Une proposition bien acceptée
Pour le spécialiste, « il est essentiel de prendre en compte la psychologie du patient pour lequel l’annonce du cancer est toujours un coup de tonnerre dans un ciel serein ». Le patient n’adhérera à cette surveillance active que si son urologue lui en a bien expliqué les tenants et les aboutissants, qu’il a bien compris que sa tumeur est peu agressive et qu’il est possible de la surveiller sans risque vu son évolution naturelle. Le médecin généraliste traitant a, lui aussi, une fonction importante en apportant au patient les informations nécessaires pour le conforter sur le fait que la surveillance active est une véritable prise en charge thérapeutique.
« Les médecins généralistes, qui ont beaucoup entendu parler du risque de surtraitement du cancer prostatique avec le dépistage par PSA, sont de plus en plus nombreux à reconnaître la surveillance active comme une proposition intéressante pour éviter ce surtraitement », se félicite le Pr Mathieu.
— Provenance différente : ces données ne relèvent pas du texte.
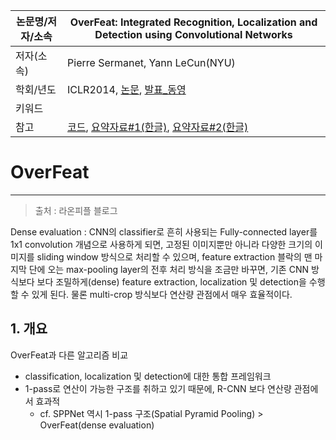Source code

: |논문명/저자/소속|OverFeat: Integrated Recognition, Localization and Detection using Convolutional Networks|
|-|-|
|저자(소속)|Pierre Sermanet, Yann LeCun(NYU)|
|학회/년도|ICLR2014, [논문](https://arxiv.org/abs/1312.6229), [발표_동영](https://www.youtube.com/watch?v=3U-bZgKFS7g)|
|키워드||
|참고|[코드](https://github.com/sermanet/OverFeat), [요약자료#1(한글)](http://laonple.blog.me/220752877630), [요약자료#2(한글)](http://www.whydsp.org/294)|



# OverFeat

--- 
> 출처 : 라온피플 블로그


Dense evaluation :  CNN의 classifier로 흔히 사용되는 Fully-connected layer를 1x1 convolution 개념으로 사용하게 되면, 고정된 이미지뿐만 아니라 다양한 크기의 이미지를 sliding window 방식으로 처리할 수 있으며, feature extraction 블락의 맨 마지막 단에 오는 max-pooling layer의 전후 처리 방식을 조금만 바꾸면, 기존 CNN 방식보다 보다 조밀하게(dense) feature extraction, localization 및 detection을 수행할 수 있게 된다. 물론 multi-crop 방식보다 연산량 관점에서 매우 효율적이다.



## 1. 개요 

OverFeat과 다른 알고리즘 비교
- classification, localization 및 detection에 대한 통합 프레임워크
- 1-pass로 연산이 가능한 구조를 취하고 있기 때문에, R-CNN 보다 연산량 관점에서 효과적
    - cf. SPPNet 역시 1-pass 구조(Spatial Pyramid Pooling) > OverFeat(dense evaluation)
    
    
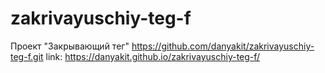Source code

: # zakrivayuschiy-teg-f
Проект "Закрывающий тег"
https://github.com/danyakit/zakrivayuschiy-teg-f.git
link: https://danyakit.github.io/zakrivayuschiy-teg-f/

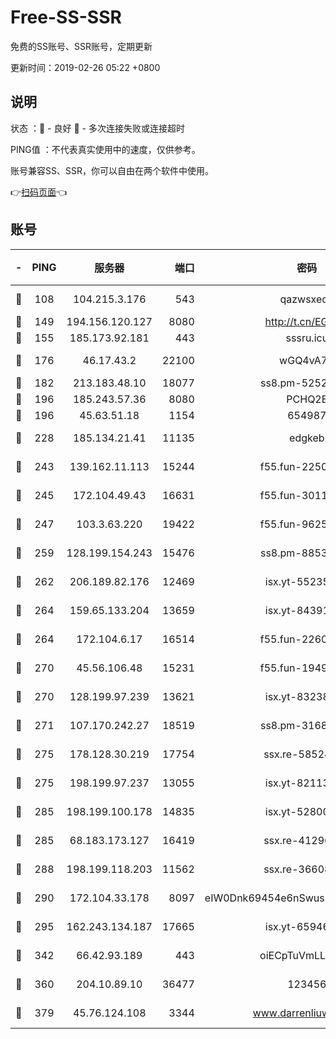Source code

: # Free-SS-SSR

免费的SS账号、SSR账号，定期更新

更新时间：2019-02-26 05:22 +0800

## 说明

状态     ：🙂 - 良好 🙁 - 多次连接失败或连接超时

PING值   ：不代表真实使用中的速度，仅供参考。

账号兼容SS、SSR，你可以自由在两个软件中使用。

👉[扫码页面](https://liesauer.github.io/free-ss-ssr.github.io/)👈

## 账号

|-|PING|服务器|端口|密码|加密方式|区域|
|:----:|:----:|:-----:|-----:|:----:|:----:|:----:|
|🙂|108|104.215.3.176|543|qazwsxedc|aes-256-gcm|JP|
|🙂|149|194.156.120.127|8080|http://t.cn/EGJIyrl|rc4-md5|RU|
|🙂|155|185.173.92.181|443|sssru.icu|rc4-md5|RU|
|🙂|176|46.17.43.2|22100|wGQ4vA7D|aes-256-gcm|RU|
|🙂|182|213.183.48.10|18077|ss8.pm-52520376|rc4-md5|RU|
|🙂|196|185.243.57.36|8080|PCHQ2E|rc4-md5|US|
|🙂|196|45.63.51.18|1154|654987|chacha20|US|
|🙂|228|185.134.21.41|11135|edgkeb|aes-256-cfb|GB|
|🙂|243|139.162.11.113|15244|f55.fun-22509021|aes-256-cfb|SG|
|🙂|245|172.104.49.43|16631|f55.fun-30118165|aes-256-cfb|SG|
|🙂|247|103.3.63.220|19422|f55.fun-96253224|aes-256-cfb|SG|
|🙂|259|128.199.154.243|15476|ss8.pm-88536121|aes-256-cfb|SG|
|🙂|262|206.189.82.176|12469|isx.yt-55235157|aes-256-cfb|SG|
|🙂|264|159.65.133.204|13659|isx.yt-84391225|aes-256-cfb|SG|
|🙂|264|172.104.6.17|16514|f55.fun-22605717|aes-256-cfb|US|
|🙂|270|45.56.106.48|15231|f55.fun-19499704|aes-256-cfb|US|
|🙂|270|128.199.97.239|13621|isx.yt-83238586|aes-256-cfb|SG|
|🙂|271|107.170.242.27|18519|ss8.pm-31689702|aes-256-cfb|US|
|🙂|275|178.128.30.219|17754|ssx.re-58524965|aes-256-cfb|SG|
|🙂|275|198.199.97.237|13055|isx.yt-82113770|aes-256-cfb|US|
|🙂|285|198.199.100.178|14835|isx.yt-52800132|aes-256-cfb|US|
|🙂|285|68.183.173.127|16419|ssx.re-41296658|aes-256-cfb|US|
|🙂|288|198.199.118.203|11562|ssx.re-36608339|aes-256-cfb|US|
|🙂|290|172.104.33.178|8097|eIW0Dnk69454e6nSwuspv9DmS201tQ0D|aes-256-cfb|SG|
|🙂|295|162.243.134.187|17665|isx.yt-65946104|aes-256-cfb|US|
|🙂|342|66.42.93.189|443|oiECpTuVmLLxk4Ts|aes-256-cfb|US|
|🙂|360|204.10.89.10|36477|123456|aes-256-cfb|US|
|🙂|379|45.76.124.108|3344|www.darrenliuwei.com|aes-256-cfb|AU|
Il conseille aux médecins traitants, en cas de doute sur la prise en charge proposée, de contacter l'urologue, « car il est important d’échanger entre praticiens pour lever certains doutes et proposer un discours cohérent au patient ».
D'après son expérience, complète-t-il, « très peu de patients, sauf certains très anxieux, refusent cette surveillance surtout lorsqu’urologue et médecin traitant sont convaincus et ont pris le temps de bien communiquer avec eux ».
Un protocole de suivi très clair
La surveillance active évite de recourir à un traitement curatif dans les cinq ans qui suivent le diagnostic dans près des deux tiers des cas. « Un protocole détaillé de surveillance a été proposé pour la première fois dans les dernières recommandations de l’AFU publiées en 2020. Il préconise un examen clinique tous les six mois avec un dosage du PSA. Les biopsies après IRM seront répétées, en général, un an après le diagnostic puis tous les deux ans », résume le Pr Mathieu (2).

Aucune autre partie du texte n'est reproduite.